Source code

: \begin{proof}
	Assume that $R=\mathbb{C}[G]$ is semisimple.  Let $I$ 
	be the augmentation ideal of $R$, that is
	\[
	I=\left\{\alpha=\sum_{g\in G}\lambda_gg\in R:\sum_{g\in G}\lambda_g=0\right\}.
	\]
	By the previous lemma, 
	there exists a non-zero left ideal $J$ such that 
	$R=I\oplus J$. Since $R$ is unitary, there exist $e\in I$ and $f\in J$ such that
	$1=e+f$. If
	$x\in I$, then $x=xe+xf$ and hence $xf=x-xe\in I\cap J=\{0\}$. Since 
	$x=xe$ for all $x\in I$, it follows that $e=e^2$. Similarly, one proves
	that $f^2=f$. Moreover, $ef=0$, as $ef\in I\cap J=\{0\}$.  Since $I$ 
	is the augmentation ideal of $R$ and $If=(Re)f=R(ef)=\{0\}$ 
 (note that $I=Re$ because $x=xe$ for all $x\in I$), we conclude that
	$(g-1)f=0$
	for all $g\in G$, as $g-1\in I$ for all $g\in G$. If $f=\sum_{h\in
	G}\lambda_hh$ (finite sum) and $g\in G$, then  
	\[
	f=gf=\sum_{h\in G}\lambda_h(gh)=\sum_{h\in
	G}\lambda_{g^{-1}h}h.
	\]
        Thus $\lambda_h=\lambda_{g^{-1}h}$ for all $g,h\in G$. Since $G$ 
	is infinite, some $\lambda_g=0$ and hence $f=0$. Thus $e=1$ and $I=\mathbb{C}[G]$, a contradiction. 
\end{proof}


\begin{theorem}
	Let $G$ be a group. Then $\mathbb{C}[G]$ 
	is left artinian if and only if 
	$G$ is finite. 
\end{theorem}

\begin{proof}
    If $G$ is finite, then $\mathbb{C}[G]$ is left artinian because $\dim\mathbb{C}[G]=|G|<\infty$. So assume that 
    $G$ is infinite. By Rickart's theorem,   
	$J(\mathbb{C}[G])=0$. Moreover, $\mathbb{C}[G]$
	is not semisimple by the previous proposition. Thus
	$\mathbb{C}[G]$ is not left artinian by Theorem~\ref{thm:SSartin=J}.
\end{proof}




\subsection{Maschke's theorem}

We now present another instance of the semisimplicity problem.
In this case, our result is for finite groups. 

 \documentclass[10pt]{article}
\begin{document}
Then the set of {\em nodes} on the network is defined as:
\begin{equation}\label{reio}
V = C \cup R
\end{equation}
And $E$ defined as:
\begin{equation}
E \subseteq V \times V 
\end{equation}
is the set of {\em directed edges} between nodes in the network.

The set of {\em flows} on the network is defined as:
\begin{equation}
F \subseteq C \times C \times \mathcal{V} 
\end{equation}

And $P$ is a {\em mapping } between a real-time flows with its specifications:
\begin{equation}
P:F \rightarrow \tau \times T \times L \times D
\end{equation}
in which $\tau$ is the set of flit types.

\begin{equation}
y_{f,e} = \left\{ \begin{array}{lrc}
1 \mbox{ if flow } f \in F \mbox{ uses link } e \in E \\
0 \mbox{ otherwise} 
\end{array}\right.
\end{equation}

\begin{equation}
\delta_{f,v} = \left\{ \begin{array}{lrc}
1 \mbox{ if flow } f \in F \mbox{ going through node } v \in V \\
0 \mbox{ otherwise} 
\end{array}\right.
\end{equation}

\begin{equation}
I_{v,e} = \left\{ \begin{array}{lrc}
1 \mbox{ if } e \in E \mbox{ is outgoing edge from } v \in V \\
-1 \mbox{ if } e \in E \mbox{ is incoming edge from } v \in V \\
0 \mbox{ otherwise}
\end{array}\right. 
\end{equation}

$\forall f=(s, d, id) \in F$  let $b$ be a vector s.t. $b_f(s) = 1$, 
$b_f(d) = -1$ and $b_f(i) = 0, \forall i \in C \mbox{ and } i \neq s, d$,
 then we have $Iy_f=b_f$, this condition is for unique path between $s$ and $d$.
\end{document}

- - - -

• **WORK ITEM**: Look through the records and copy down every line that holds "mathbb".

• **ANSWER SPACE**:
	Assume that $R=\mathbb{C}[G]$ is semisimple.  Let $I$ 
	is infinite, some $\lambda_g=0$ and hence $f=0$. Thus $e=1$ and $I=\mathbb{C}[G]$, a contradiction. 
	Let $G$ be a group. Then $\mathbb{C}[G]$ 
    If $G$ is finite, then $\mathbb{C}[G]$ is left artinian because $\dim\mathbb{C}[G]=|G|<\infty$. So assume that 
	$J(\mathbb{C}[G])=0$. Moreover, $\mathbb{C}[G]$
	$\mathbb{C}[G]$ is not left artinian by Theorem~\ref{thm:SSartin=J}.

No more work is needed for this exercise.